And then in grad school, there was my brilliant blond friend who left my life without a word, after she signed my wedding contract, just below my own signature. I think it was because I asked her if she wanted foie gras when I took her out for her birthday, and a split second later I remembered that of course she was a vegetarian. Was that disgust in her face? It seems more apparent every time I play back the scene.

I think I’ve learned to close myself off. Not from being friendly or having lunch or having long talks or lounging on the couch with a woman I care about. Not from having friends—I find I have many of them now. But from believing innately in them. From automatically trusting them to be there when I am lonely, or when I am afraid but not the right kind of afraid to immediately tell my husband. From counting on them to text back, or text in the first place. I have exonerated them from all responsibility– I don’t expect them to check in on me. If they do, it’s a pleasant surprise, they really didn’t have to.

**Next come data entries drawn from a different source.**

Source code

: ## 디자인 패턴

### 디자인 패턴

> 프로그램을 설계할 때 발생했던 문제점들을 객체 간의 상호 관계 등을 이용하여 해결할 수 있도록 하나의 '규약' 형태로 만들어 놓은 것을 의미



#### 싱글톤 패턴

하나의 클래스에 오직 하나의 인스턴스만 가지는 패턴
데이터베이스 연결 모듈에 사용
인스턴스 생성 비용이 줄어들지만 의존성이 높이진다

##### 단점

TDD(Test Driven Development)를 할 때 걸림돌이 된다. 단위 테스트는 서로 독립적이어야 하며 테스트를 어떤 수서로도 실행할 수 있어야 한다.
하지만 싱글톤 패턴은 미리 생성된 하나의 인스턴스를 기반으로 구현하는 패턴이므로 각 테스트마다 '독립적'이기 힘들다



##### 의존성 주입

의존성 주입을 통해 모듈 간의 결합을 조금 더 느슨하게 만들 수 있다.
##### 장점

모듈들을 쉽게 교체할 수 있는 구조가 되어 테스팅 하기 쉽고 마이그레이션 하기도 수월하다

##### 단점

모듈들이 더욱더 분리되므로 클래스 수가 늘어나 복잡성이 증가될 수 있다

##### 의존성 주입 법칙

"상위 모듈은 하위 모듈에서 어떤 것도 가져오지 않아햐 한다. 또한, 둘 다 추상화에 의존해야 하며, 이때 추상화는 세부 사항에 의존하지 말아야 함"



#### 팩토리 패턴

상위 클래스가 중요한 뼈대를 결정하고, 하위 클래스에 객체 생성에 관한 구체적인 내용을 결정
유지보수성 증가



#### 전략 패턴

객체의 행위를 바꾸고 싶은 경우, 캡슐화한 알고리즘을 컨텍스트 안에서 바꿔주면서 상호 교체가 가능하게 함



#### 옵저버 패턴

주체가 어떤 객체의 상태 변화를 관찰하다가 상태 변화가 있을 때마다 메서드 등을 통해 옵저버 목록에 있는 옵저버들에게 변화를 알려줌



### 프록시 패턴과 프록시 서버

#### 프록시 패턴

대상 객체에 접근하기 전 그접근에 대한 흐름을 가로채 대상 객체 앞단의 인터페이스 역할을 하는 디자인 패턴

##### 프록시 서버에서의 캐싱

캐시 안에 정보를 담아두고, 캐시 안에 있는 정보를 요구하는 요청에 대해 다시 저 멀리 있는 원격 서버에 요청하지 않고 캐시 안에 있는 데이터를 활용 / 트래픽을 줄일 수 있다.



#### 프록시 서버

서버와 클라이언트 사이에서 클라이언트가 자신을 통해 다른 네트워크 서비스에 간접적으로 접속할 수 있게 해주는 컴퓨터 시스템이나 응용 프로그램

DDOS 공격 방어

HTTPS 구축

I care about the people in my life, and I want to be there for them. I write their birthdays on my calendar, I buy them flowers sometimes, when they succeed at something they’ve been trying for. I listen. I am not joking around, it’s for real. I invest in them. It’s just that I am not holding my breath. There’s a leap of faith I haven’t taken in a long time. The chasm looks wider now. As a kid I had boundless confidence. I used to climb out my window onto the roof, and then I’d climb to the peak, and I never thought about falling.

Recently, I’ve become friends with an editor who was helping me with a book I'm writing. In between edits, we started talking about our lives and it turns out that she is cocky and dorky at the same time—combined with self-awareness, vulnerability, and intelligence that is pretty much my favorite thing in the world. We've never met in person, and a couple of weeks ago she said that maybe we should get together. She lives near Chicago. The same day, we made travel plans for her to come visit, with both of us paying for it.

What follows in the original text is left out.